I think about you every day. I think about how when we were in a room together, you always knew who to flirt with, knew how to make everyone in it like you. I think about you when I hear a thick New York accent. I think about you when I make eggs and when the weather is 70 degrees and when we pass Bayshore on the train and I think about you when I see Danielle Steele in a little free library and I think about you when I see the dimples in my thighs and the gray in my hair and when I hear my voice when I have a cold.


The other day I sat down to write and three pages later I realized I was making a list of every horrible thing that ever happened to me growing up. I don’t know why I started or what I’d meant to do, I just know that I had suddenly come to, pen in my hand and a list of traumas on the page, as though I’d been in a trance. I wondered if that’s what cult leaders feel like when they thought they were receiving a message directly from god. It felt like that, a little, like reading a list of things someone else put in my head, like the divine was up there just fucking with me.

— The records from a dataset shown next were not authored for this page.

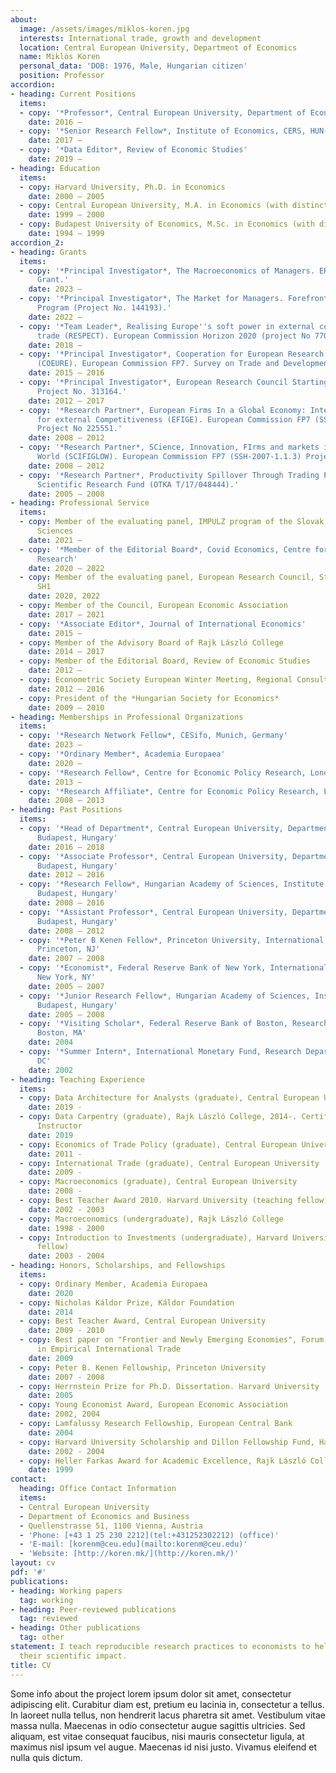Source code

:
 ```yaml
---
about:
  image: /assets/images/miklos-koren.jpg
  interests: International trade, growth and development
  location: Central European University, Department of Economics
  name: Miklós Koren
  personal_data: 'DOB: 1976, Male, Hungarian citizen'
  position: Professor
accordion:
- heading: Current Positions
  items:
  - copy: '*Professor*, Central European University, Department of Economics'
    date: 2016 –
  - copy: '*Senior Research Fellow*, Institute of Economics, CERS, HUN-REN'
    date: 2017 –
  - copy: '*Data Editor*, Review of Economic Studies'
    date: 2019 –
- heading: Education
  items:
  - copy: Harvard University, Ph.D. in Economics
    date: 2000 – 2005
  - copy: Central European University, M.A. in Economics (with distinction)
    date: 1999 – 2000
  - copy: Budapest University of Economics, M.Sc. in Economics (with distinction)
    date: 1994 – 1999
accordion_2:
- heading: Grants
  items:
  - copy: '*Principal Investigator*, The Macroeconomics of Managers. ERC Advanced
      Grant.'
    date: 2023 –
  - copy: '*Principal Investigator*, The Market for Managers. Forefront Research Excellence
      Program (Project No. 144193).'
    date: 2022 –
  - copy: '*Team Leader*, Realising Europe''s soft power in external cooperation and
      trade (RESPECT). European Commission Horizon 2020 (project No 770680).'
    date: 2018 –
  - copy: '*Principal Investigator*, Cooperation for European Research in Economics
      (COEURE). European Commission FP7. Survey on Trade and Development.'
    date: 2015 – 2016
  - copy: '*Principal Investigator*, European Research Council Starting Grant: KNOWLEDGEFLOWS
      Project No. 313164.'
    date: 2012 – 2017
  - copy: '*Research Partner*, European Firms In a Global Economy: Internal policies
      for external Competitiveness (EFIGE). European Commission FP7 (SSH-2007-1.2-01)
      Project No 225551.'
    date: 2008 – 2012
  - copy: '*Research Partner*, SCience, Innovation, FIrms and markets in a GLObalized
      World (SCIFIGLOW). European Commission FP7 (SSH-2007-1.1.3) Project No 217436.'
    date: 2008 – 2012
  - copy: '*Research Partner*, Productivity Spillover Through Trading Products. Hungarian
      Scientific Research Fund (OTKA T/17/048444).'
    date: 2005 – 2008
- heading: Professional Service
  items:
  - copy: Member of the evaluating panel, IMPULZ program of the Slovak Academy of
      Sciences
    date: 2021 –
  - copy: '*Member of the Editorial Board*, Covid Economics, Centre for Economic Policy
      Research'
    date: 2020 – 2022
  - copy: Member of the evaluating panel, European Research Council, Starting Grant
      SH1
    date: 2020, 2022
  - copy: Member of the Council, European Economic Association
    date: 2017 – 2021
  - copy: '*Associate Editor*, Journal of International Economics'
    date: 2015 –
  - copy: Member of the Advisory Board of Rajk László College
    date: 2014 – 2017
  - copy: Member of the Editorial Board, Review of Economic Studies
    date: 2012 –
  - copy: Econometric Society European Winter Meeting, Regional Consultant
    date: 2012 – 2016
  - copy: President of the *Hungarian Society for Economics*
    date: 2009 – 2010
- heading: Memberships in Professional Organizations
  items:
  - copy: '*Research Network Fellow*, CESifo, Munich, Germany'
    date: 2023 –
  - copy: '*Ordinary Member*, Academia Europaea'
    date: 2020 –
  - copy: '*Research Fellow*, Centre for Economic Policy Research, London, UK'
    date: 2013 –
  - copy: '*Research Affiliate*, Centre for Economic Policy Research, London, UK'
    date: 2008 – 2013
- heading: Past Positions
  items:
  - copy: '*Head of Department*, Central European University, Department of Economics,
      Budapest, Hungary'
    date: 2016 – 2018
  - copy: '*Associate Professor*, Central European University, Department of Economics,
      Budapest, Hungary'
    date: 2012 – 2016
  - copy: '*Research Fellow*, Hungarian Academy of Sciences, Institute of Economics,
      Budapest, Hungary'
    date: 2008 – 2016
  - copy: '*Assistant Professor*, Central European University, Department of Economics,
      Budapest, Hungary'
    date: 2008 – 2012
  - copy: '*Peter B Kenen Fellow*, Princeton University, International Economics Section,
      Princeton, NJ'
    date: 2007 – 2008
  - copy: '*Economist*, Federal Reserve Bank of New York, International Research Function,
      New York, NY'
    date: 2005 – 2007
  - copy: '*Junior Research Fellow*, Hungarian Academy of Sciences, Institute of Economics,
      Budapest, Hungary'
    date: 2005 – 2008
  - copy: '*Visiting Scholar*, Federal Reserve Bank of Boston, Research Department,
      Boston, MA'
    date: 2004
  - copy: '*Summer Intern*, International Monetary Fund, Research Department, Washington,
      DC'
    date: 2002
- heading: Teaching Experience
  items:
  - copy: Data Architecture for Analysts (graduate), Central European University
    date: 2019 -
  - copy: Data Carpentry (graduate), Rajk László College, 2014-. Certified Carpentries
      Instructor
    date: 2019
  - copy: Economics of Trade Policy (graduate), Central European University
    date: 2011 -
  - copy: International Trade (graduate), Central European University
    date: 2009 -
  - copy: Macroeconomics (graduate), Central European University
    date: 2008 -
  - copy: Best Teacher Award 2010. Harvard University (teaching fellow)
    date: 2002 - 2003
  - copy: Macroeconomics (undergraduate), Rajk László College
    date: 1998 - 2000
  - copy: Introduction to Investments (undergraduate), Harvard University (teaching
      fellow)
    date: 2003 - 2004
- heading: Honors, Scholarships, and Fellowships
  items:
  - copy: Ordinary Member, Academia Europaea
    date: 2020
  - copy: Nicholas Káldor Prize, Káldor Foundation
    date: 2014
  - copy: Best Teacher Award, Central European University
    date: 2009 - 2010
  - copy: Best paper on "Frontier and Newly Emerging Economies", Forum for Research
      in Empirical International Trade
    date: 2009
  - copy: Peter B. Kenen Fellowship, Princeton University
    date: 2007 - 2008
  - copy: Herrnstein Prize for Ph.D. Dissertation. Harvard University
    date: 2005
  - copy: Young Economist Award, European Economic Association
    date: 2002, 2004
  - copy: Lamfalussy Research Fellowship, European Central Bank
    date: 2004
  - copy: Harvard University Scholarship and Dillon Fellowship Fund, Harvard University
    date: 2002 - 2004
  - copy: Heller Farkas Award for Academic Excellence, Rajk László College
    date: 1999
contact:
  heading: Office Contact Information
  items:
  - Central European University
  - Department of Economics and Business
  - Quellenstrasse 51, 1100 Vienna, Austria
  - 'Phone: [+43 1 25 230 2212](tel:+431252302212) (office)'
  - 'E-mail: [korenm@ceu.edu](mailto:korenm@ceu.edu)'
  - 'Website: [http://koren.mk/](http://koren.mk/)'
layout: cv
pdf: '#'
publications:
- heading: Working papers
  tag: working
- heading: Peer-reviewed publications
  tag: reviewed
- heading: Other publications
  tag: other
statement: I teach reproducible research practices to economists to help them maximize
  their scientific impact.
title: CV
---
```

Some info about the project lorem ipsum dolor sit amet, consectetur adipiscing elit. Curabitur diam est, pretium eu lacinia in, consectetur a tellus. In laoreet nulla tellus, non hendrerit lacus pharetra sit amet. Vestibulum vitae massa nulla. Maecenas in odio consectetur augue sagittis ultricies. Sed aliquam, est vitae consequat faucibus, nisi mauris consectetur ligula, at maximus nisl ipsum vel augue. Maecenas id nisi justo. Vivamus eleifend et nulla quis dictum.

I experience that when we go to Long Island, too. We pass all the towns on the train, Alan and me, and I hear their names in your voice in my head, the way you stretch the the first syllable of 'Babylon' and rush the rest of the word. I know that I know that place. I know intellectually that I grew up there, but I think that if I ever allowed my lizard brain to feel my body in that place, I wouldn’t be able to step foot on the train that takes me there.



One time, Alan came out of the bathroom with a mustache. The mustache reminded me so much of my step father that I immediately started crying and hyperventilating. I screamed at Alan to shave it or I would leave the house, I would put on my shoes and I would go if he didn’t get that fucking thing off of his fucking face immediately. That’s what happens when you take my lizard brain by surprise. So I learn to sneak around it.

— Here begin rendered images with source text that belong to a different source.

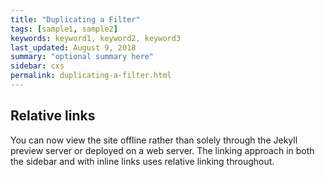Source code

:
 ```yaml
---
title: "Duplicating a Filter"
tags: [sample1, sample2]
keywords: keyword1, keyword2, keyword3
last_updated: August 9, 2018
summary: "optional summary here"
sidebar: cxs
permalink: duplicating-a-filter.html
---
```

## Relative links

You can now view the site offline rather than solely through the Jekyll preview server or deployed on a web server. The linking approach in both the sidebar and with inline links uses relative linking throughout.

That’s how we coexist these days, mostly, my lizard brain and me. I like the image of a lizard because I can picture it in there, sunning on a rock, camouflaged and easy to miss. And then you walk by, doing something totally unrelated and innocuous, but you get too close to him and so he darts in front of you, you stop dead or you lunge out of the way to avoid him. You didn’t see him there and now you’re breathing hard and you’re sweating and maybe crying in midtown a little because he scared the shit out of you, that fucking lizard. What the hell is he doing in midtown anyway? Why is he on my husband’s face? Anyway, that's what it's like for me.

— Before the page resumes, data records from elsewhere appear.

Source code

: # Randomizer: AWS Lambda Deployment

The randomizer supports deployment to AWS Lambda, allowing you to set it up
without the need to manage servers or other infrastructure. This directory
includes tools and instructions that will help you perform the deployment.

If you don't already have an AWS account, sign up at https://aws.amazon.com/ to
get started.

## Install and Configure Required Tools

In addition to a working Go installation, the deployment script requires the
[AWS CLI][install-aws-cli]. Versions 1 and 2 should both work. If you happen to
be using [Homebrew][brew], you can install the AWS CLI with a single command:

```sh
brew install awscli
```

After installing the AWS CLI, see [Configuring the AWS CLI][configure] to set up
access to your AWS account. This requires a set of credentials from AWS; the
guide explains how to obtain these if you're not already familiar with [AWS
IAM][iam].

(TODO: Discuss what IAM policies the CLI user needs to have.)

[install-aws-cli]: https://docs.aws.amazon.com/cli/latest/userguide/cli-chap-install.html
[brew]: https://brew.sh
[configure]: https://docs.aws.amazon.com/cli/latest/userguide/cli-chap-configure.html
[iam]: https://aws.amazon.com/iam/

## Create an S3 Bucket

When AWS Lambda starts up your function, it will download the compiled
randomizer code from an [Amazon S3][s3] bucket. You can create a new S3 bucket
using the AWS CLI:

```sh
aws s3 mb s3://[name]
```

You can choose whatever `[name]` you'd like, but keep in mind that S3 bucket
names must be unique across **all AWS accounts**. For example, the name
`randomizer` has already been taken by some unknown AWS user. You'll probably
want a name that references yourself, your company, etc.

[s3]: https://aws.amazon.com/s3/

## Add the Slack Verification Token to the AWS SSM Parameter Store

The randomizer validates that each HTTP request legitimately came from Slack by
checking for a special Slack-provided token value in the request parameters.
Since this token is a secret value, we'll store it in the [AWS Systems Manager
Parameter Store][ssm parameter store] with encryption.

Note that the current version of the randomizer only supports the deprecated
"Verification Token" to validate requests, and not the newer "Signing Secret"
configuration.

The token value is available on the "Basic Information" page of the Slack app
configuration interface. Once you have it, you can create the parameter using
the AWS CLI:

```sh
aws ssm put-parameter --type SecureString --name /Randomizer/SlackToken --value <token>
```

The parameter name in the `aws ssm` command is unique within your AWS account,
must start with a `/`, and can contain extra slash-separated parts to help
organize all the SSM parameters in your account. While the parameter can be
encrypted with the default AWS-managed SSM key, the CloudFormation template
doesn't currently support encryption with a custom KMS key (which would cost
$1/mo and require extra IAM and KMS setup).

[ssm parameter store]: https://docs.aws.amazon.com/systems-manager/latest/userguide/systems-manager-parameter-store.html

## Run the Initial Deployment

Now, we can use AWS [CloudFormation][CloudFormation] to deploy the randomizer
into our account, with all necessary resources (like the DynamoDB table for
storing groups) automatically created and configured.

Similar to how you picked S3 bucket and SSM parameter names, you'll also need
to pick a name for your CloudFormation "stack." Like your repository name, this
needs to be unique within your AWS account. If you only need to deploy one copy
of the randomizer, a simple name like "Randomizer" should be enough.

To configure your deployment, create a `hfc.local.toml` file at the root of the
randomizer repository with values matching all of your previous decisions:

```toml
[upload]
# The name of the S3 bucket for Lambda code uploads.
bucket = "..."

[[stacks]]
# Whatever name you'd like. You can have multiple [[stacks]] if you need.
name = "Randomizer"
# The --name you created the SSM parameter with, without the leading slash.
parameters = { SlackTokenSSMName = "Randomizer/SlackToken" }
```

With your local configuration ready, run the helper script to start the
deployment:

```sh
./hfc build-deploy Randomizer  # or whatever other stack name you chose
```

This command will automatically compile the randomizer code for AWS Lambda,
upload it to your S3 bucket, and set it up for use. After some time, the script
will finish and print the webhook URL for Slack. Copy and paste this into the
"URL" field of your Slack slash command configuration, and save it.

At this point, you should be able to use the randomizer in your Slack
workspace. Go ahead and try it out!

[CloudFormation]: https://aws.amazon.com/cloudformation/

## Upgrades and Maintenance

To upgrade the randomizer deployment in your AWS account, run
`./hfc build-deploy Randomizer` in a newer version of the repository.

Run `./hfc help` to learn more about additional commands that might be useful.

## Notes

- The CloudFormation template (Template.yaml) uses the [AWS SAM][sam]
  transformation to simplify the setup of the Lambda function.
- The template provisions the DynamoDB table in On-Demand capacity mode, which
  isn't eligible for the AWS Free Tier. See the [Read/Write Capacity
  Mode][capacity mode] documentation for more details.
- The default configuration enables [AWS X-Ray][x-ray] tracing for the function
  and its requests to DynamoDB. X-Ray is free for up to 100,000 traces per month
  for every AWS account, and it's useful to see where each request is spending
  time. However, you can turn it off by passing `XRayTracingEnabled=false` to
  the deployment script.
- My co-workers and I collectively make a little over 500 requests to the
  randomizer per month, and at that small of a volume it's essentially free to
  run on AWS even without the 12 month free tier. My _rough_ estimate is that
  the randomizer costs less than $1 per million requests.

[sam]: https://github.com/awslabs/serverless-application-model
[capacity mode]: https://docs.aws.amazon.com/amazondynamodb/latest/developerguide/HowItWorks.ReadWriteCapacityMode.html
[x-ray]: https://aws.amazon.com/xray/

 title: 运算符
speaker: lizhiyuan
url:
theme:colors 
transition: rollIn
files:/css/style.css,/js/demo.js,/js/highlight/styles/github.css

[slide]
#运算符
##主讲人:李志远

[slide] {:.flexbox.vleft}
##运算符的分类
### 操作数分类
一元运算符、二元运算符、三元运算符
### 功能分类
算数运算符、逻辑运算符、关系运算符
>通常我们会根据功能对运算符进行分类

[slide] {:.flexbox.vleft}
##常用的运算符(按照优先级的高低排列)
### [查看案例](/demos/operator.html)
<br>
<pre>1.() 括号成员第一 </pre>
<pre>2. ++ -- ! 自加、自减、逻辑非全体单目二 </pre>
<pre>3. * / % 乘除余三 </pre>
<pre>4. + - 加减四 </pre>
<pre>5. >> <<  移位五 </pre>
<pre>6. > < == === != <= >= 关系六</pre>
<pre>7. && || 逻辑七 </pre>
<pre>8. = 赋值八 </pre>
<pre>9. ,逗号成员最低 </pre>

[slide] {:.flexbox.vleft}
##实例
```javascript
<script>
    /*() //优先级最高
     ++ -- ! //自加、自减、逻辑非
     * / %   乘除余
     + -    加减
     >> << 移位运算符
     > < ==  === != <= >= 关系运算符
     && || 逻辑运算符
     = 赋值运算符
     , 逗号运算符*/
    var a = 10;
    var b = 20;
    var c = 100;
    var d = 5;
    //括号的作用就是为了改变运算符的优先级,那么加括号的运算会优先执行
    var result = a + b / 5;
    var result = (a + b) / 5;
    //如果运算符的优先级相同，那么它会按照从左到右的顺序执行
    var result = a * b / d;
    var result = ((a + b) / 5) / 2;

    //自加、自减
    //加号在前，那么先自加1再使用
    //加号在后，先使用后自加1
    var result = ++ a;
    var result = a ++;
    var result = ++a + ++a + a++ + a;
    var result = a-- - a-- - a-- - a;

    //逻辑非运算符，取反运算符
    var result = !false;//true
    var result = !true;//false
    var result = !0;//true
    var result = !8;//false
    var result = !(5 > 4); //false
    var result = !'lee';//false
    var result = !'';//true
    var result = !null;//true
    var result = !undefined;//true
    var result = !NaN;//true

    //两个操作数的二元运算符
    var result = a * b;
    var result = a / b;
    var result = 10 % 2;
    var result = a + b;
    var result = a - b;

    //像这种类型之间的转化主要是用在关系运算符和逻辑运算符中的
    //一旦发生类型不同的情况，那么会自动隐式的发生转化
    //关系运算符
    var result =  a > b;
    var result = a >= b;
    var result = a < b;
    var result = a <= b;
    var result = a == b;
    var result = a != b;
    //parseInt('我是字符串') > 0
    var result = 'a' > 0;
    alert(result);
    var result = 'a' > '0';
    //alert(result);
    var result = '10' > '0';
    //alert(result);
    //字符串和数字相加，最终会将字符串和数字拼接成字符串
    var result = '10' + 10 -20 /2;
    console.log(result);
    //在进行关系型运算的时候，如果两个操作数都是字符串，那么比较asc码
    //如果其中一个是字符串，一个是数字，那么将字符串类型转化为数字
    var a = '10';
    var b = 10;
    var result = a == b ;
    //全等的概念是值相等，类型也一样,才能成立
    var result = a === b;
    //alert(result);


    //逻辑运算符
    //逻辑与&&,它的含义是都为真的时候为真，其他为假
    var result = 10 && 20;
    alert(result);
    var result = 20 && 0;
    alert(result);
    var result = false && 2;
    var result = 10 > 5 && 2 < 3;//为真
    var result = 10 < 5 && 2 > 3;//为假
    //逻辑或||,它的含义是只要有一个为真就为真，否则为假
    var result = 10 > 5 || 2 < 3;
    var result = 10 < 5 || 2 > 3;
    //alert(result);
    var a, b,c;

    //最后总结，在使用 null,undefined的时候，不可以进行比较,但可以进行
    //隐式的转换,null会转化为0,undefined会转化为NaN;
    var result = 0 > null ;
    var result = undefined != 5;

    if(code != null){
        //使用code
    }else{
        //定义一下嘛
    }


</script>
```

This morning I couldn’t write or do anything, but it was a beautiful fall day, high sixties with a light breeze (too chilly for you, I know), and so I went wandering in Central Park, took myself out to lunch. I ate fried chicken at my favorite place and drank a beer. There was a woman at another table towards the front, older, maybe 70. She was having lunch with friends and she was wearing a little purple fascinator on her head, had a red flower pinned to her lapel. She wore a sash, like the ones brides wear for bachelorette parties, and it said FUCK THIS SHIT. I thought I wanted her to be my friend but really what I wanted was for her to be my mother. That feels like the kind of thing I would do for you on your birthday or for a divorce, buy you an embarrassing sash and make you wear it in public while you complained even though you secretly loved the attention. Like the time you got into raising chickens and I mailed you a box of condiments and you yelled like you were mad but I know you thought it was funny, really. I pictured an alternative universe where you learned to feel pain without bouncing it back at me and where we could laugh at the stupid shit I do over day-beers on the UWS on a Thursday.


I’ll never have that, I know. We’ll never have that. I fixed my old Canon Rebel camera recently and it’s a goddamn relief because when we’re with Alan’s mom and I get real sad, I can just take pictures of clouds or flowers or my nieces. I can try to make something that evokes the sadness, the loneliness. I can make art to mask the feeling of having nobody to send the message to. So I curl it up tiny and stuff it inside a bottle, throw it into the sea (or post it online).


In case you do read these: I hope, sincerely, that you’re well.